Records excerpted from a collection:
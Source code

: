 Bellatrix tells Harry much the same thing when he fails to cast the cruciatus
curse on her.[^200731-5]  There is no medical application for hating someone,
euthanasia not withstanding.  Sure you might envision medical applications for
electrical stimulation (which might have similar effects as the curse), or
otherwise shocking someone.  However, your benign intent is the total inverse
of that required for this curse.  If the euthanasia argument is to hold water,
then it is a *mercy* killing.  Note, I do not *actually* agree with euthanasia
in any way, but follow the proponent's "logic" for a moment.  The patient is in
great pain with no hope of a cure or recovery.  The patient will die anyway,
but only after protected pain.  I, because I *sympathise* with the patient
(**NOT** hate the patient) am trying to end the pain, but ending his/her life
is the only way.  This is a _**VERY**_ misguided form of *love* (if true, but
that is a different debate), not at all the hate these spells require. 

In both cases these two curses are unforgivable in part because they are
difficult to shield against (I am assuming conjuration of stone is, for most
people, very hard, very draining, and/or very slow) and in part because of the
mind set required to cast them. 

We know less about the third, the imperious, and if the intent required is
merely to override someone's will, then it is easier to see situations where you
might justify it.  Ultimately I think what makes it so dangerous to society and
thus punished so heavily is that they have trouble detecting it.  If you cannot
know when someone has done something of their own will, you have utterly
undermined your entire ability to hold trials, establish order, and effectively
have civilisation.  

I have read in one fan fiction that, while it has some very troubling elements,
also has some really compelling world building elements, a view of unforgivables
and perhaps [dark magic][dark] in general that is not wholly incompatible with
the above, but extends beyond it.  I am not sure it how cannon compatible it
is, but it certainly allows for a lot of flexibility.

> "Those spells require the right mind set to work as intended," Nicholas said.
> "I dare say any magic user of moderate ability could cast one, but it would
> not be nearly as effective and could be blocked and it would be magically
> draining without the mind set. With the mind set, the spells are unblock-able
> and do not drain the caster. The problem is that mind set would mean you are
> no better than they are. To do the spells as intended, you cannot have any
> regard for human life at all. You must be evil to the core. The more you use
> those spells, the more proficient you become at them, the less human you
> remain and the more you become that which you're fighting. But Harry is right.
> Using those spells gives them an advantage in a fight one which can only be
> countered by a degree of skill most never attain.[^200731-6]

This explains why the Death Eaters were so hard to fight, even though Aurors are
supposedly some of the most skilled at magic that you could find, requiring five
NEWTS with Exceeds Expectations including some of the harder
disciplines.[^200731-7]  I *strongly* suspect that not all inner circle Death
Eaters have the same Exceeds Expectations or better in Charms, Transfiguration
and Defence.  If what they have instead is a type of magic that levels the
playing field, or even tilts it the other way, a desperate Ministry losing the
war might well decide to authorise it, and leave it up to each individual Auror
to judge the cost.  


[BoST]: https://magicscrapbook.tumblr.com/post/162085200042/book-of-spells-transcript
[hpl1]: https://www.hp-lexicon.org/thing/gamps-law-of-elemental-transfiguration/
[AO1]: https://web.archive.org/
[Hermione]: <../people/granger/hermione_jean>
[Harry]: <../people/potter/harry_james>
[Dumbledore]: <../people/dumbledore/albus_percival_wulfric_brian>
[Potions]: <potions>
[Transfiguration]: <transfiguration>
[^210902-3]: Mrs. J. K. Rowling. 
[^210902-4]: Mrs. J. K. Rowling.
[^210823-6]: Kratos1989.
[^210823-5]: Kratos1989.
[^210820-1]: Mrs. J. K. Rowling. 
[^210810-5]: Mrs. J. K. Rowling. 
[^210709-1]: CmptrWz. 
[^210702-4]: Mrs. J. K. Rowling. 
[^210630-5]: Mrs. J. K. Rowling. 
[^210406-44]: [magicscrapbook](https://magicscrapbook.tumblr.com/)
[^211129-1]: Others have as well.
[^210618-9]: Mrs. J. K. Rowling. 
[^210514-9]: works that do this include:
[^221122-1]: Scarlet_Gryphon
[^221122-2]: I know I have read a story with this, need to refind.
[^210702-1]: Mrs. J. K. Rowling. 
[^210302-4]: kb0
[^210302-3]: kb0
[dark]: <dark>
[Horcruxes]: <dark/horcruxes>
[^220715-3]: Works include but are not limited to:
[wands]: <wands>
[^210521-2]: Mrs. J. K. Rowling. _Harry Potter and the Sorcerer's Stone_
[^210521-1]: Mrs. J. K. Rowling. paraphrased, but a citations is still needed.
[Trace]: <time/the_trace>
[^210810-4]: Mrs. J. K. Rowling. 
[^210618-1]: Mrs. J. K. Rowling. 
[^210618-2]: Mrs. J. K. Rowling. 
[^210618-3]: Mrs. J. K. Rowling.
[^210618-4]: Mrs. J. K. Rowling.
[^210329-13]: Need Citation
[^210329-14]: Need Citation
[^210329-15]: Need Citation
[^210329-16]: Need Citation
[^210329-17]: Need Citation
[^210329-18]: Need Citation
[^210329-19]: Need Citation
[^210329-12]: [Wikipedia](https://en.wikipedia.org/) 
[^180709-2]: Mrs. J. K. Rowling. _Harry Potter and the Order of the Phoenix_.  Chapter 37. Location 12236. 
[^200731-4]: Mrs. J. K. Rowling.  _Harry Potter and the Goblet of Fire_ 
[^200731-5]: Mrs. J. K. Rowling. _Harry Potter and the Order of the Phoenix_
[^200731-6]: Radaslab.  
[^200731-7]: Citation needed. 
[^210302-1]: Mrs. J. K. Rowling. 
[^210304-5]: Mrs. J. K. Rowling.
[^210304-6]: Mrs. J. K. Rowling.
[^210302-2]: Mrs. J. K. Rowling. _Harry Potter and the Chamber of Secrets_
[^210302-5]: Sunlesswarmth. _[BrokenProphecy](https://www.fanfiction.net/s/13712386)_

• WHAT THE TASK REQUIRES: Your task for the entries above: copy exactly the span starting with the line with "also has some" and going on through the line with "spells require the", both lines included, and nothing else.

• ANSWER SECTION:
also has some really compelling world building elements, a view of unforgivables
and perhaps [dark magic][dark] in general that is not wholly incompatible with
the above, but extends beyond it.  I am not sure it how cannon compatible it
is, but it certainly allows for a lot of flexibility.

> "Those spells require the right mind set to work as intended," Nicholas said.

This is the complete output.